Cell of cyanobacteria are enveloped by the gelatinous heath and also have separate cell wall outside plasma membrane. This can be eliminated by digesting it with enzyme-lysozyme. It chemical examination illustrates that it is composed of mucopolysaccharide (peptidoglycan) like that of bacterial cell wall. It has complex structure, composed of polymer of N-aceylmuramic acid and Nacetylglucosamine which are cross linked by peptides and other compounds. Wall in fact, illustrate at least 4 layers and outermost may include lipo-polysaccharides and proteins. In several cyanobacteria cell wall is enveloped by gelatinous mucilage. It may be thin and colorless as in planktonic forms. In subaerial forms sheath is thick, firm and colored yellow or orange brown and multilayered. Few aquatic forms like scytonema Petalonema possibly have multilayered and colored sheath.
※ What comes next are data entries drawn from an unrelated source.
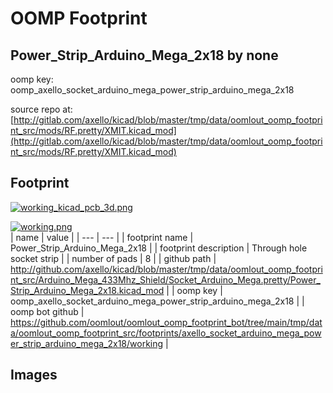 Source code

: # OOMP Footprint  
## Power_Strip_Arduino_Mega_2x18  by none  
  
oomp key: oomp_axello_socket_arduino_mega_power_strip_arduino_mega_2x18  
  
source repo at: [http://gitlab.com/axello/kicad/blob/master/tmp/data/oomlout_oomp_footprint_src/mods/RF.pretty/XMIT.kicad_mod](http://gitlab.com/axello/kicad/blob/master/tmp/data/oomlout_oomp_footprint_src/mods/RF.pretty/XMIT.kicad_mod)  
## Footprint  
  
[![working_kicad_pcb_3d.png](working_kicad_pcb_3d_600.png)](working_kicad_pcb_3d.png)  
  
[![working.png](working_600.png)](working.png)  
| name | value | 
| --- | --- | 
| footprint name | Power_Strip_Arduino_Mega_2x18 | 
| footprint description | Through hole socket strip | 
| number of pads | 8 | 
| github path | http://github.com/axello/kicad/blob/master/tmp/data/oomlout_oomp_footprint_src/Arduino_Mega_433Mhz_Shield/Socket_Arduino_Mega.pretty/Power_Strip_Arduino_Mega_2x18.kicad_mod | 
| oomp key | oomp_axello_socket_arduino_mega_power_strip_arduino_mega_2x18 | 
| oomp bot github | https://github.com/oomlout/oomlout_oomp_footprint_bot/tree/main/tmp/data/oomlout_oomp_footprint_src/footprints/axello_socket_arduino_mega_power_strip_arduino_mega_2x18/working | 
## Images  
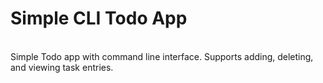 # Simple CLI Todo App
<br>
Simple Todo app with command line interface. Supports adding, deleting, and viewing task entries.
2) Photosynthetic Lamellae:

Cyanobacteria contain no chloroplasts but only pigmented membranes that inhabit peripheral region of cells known as chromatoplasm. In this area photosynthetic lamellae or thylakoids are present. Lamellae are folded double membranes in which photosynthetic pigments-chlorophyll a, and many kinds of carotenoid are embedded. On surface of thylakoids are found rows of granules known as phycobilisomes which have phycocymanin, allophycocyanin and at times also phycoerything, features of cyanobacteria. It has been discovered that theylakoids also have enzymes needed for respiration.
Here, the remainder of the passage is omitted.